自販機の仕事は本当に退屈だった。 BGMにポール・モーリアの「オリーブの首飾り」が繰り返しかかっていた。 このときから、ぼくはこの曲が嫌いになった。 この曲を聞くと、大半の人はマジックショーを思い浮かべるだろう。 でも、ぼくは夏の競艇場の自販機を思い浮かべる。
「オリーブの首飾り」を午前10時から午後3時まで聞いて、そのあと4時半に帰るまで場内の後片付けや清掃などをする。 その中に国旗を降ろすという仕事があった。 国旗掲揚台から国旗を降ろすという単純な仕事なのであるが、ここでまたぼくは問題を起こした。

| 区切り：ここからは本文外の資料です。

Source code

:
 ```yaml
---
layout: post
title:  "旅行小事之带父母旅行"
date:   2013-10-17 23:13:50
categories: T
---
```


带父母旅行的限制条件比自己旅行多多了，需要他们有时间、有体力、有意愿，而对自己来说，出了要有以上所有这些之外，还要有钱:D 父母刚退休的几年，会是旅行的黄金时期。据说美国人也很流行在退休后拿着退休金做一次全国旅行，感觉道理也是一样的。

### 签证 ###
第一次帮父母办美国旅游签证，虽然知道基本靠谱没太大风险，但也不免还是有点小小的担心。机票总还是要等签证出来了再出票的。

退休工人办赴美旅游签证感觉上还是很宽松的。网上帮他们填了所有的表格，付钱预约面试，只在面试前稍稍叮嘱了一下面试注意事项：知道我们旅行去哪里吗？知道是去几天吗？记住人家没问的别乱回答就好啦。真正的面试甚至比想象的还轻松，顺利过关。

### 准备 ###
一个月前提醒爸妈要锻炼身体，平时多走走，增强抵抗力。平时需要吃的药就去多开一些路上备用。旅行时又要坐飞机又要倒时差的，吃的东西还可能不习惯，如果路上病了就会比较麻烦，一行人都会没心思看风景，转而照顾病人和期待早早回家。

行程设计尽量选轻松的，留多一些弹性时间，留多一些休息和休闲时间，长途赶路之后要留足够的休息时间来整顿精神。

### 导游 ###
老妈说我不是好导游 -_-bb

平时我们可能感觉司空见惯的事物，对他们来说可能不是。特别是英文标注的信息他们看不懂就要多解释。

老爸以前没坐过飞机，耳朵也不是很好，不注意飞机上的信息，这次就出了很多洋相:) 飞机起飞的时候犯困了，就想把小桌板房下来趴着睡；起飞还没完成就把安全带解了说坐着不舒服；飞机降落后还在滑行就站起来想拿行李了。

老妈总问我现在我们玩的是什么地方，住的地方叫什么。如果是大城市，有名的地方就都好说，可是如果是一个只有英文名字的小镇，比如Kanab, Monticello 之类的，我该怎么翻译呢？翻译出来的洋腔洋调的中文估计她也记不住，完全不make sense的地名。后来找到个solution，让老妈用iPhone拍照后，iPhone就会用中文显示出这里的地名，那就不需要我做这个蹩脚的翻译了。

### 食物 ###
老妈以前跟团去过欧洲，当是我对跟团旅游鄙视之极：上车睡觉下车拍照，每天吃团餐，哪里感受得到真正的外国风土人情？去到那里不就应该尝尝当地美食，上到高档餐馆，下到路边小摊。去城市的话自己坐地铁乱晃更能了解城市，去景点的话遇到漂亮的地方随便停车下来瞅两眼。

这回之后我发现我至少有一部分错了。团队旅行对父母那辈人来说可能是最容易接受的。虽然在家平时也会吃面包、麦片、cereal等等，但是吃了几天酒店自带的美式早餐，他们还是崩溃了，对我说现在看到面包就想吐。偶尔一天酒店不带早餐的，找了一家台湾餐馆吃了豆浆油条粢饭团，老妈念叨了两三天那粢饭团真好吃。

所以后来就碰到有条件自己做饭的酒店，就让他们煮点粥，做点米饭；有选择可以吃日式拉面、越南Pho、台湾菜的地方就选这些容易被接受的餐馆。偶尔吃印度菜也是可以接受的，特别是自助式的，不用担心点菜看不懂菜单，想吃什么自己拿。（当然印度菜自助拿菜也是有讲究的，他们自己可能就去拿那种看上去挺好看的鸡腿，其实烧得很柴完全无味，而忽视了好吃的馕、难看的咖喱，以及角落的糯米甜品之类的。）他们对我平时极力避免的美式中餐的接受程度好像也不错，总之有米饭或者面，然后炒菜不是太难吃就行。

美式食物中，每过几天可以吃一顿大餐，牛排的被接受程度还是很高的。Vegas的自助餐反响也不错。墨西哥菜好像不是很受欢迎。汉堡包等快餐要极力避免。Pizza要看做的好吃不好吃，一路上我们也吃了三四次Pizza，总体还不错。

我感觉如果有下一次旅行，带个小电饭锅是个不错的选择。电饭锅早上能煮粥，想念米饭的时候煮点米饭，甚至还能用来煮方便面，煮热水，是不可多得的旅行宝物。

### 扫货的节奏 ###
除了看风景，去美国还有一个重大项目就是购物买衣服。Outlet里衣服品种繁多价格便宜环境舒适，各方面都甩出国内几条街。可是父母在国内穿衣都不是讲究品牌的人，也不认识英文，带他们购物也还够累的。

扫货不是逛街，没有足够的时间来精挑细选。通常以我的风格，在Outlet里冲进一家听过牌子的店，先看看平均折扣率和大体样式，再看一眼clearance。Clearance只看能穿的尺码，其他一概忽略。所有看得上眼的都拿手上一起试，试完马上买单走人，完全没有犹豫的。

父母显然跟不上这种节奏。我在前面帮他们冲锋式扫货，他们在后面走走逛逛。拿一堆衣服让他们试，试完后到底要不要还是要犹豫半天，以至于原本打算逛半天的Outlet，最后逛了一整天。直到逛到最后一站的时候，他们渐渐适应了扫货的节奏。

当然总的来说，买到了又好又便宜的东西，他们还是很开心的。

ある日「国旗を降ろしてきて」と例の上司から言われ、ぼくは事務所の2階にある国旗掲揚台に行った。 降ろそうとするとハンドルが回らないので、事務所に戻り「あのー、ハンドルが回らないんですけど」とぼくは言った。 上司は「そんなことはないやろ。力を入れんと回らんよ」と言った。 「力は入れてるんですけど」 「じゃあ、力の入れ方が足りんとよ」 「そうですかねぇ」と言って、ぼくは2階に行った。 やはり回らない。 また上司の顔を見るのが嫌だったので、今度は力任せに回してみた。 すると、真鋳で出来ているハンドルが折れてしまった。 『あーあ、どうしよう』 とりあえずぼくは事務所に戻り、上司に報告した。 「えぇっ!? 折れるわけないやろ。真鋳で出来とうのに」と言いながら上司は2階に向かった。 「あ??あ・・・ 何で折れたん?」 「力を入れて回したらこうなったんです」 「力がありそうに見えんのやけど・・・ しょうがない。もういいよ」と上司は憮然とした顔で言った。 その日以来、国旗は降りなかった。 バイトをやめて1ヶ月ほど後、この競艇場の前を通ったことがある。 競艇期間ではなかったのに国旗はあがっていた。